## REQUIRED WORK
Take each line of the listing that has the string "device" and report it.
__________________________________________________
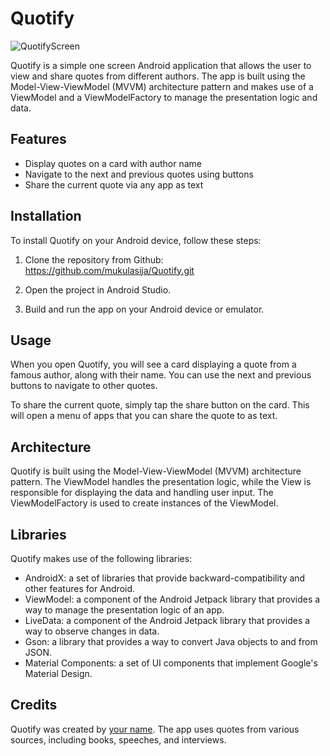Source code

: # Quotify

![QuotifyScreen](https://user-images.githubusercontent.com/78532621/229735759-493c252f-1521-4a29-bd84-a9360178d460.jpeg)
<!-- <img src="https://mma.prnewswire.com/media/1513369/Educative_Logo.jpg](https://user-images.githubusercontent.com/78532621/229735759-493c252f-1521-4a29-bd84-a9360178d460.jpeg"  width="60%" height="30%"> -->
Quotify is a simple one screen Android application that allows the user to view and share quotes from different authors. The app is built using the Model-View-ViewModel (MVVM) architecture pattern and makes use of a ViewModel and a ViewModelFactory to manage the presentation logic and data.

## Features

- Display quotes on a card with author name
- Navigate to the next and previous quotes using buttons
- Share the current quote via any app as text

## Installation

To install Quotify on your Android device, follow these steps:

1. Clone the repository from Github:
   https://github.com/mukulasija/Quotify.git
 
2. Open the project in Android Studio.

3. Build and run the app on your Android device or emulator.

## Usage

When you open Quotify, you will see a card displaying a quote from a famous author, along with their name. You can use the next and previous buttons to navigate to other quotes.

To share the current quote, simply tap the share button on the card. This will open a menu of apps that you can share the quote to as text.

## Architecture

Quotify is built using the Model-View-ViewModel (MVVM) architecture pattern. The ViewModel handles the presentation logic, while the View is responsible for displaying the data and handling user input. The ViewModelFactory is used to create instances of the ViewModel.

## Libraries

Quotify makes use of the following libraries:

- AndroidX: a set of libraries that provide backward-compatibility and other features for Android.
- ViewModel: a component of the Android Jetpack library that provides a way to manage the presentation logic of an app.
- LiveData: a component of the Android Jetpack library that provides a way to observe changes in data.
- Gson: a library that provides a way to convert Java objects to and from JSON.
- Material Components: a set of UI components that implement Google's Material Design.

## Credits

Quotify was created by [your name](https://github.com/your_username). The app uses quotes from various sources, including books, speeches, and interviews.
__________________________________________________
## EXPECTED ANSWER
To install Quotify on your Android device, follow these steps:
3. Build and run the app on your Android device or emulator.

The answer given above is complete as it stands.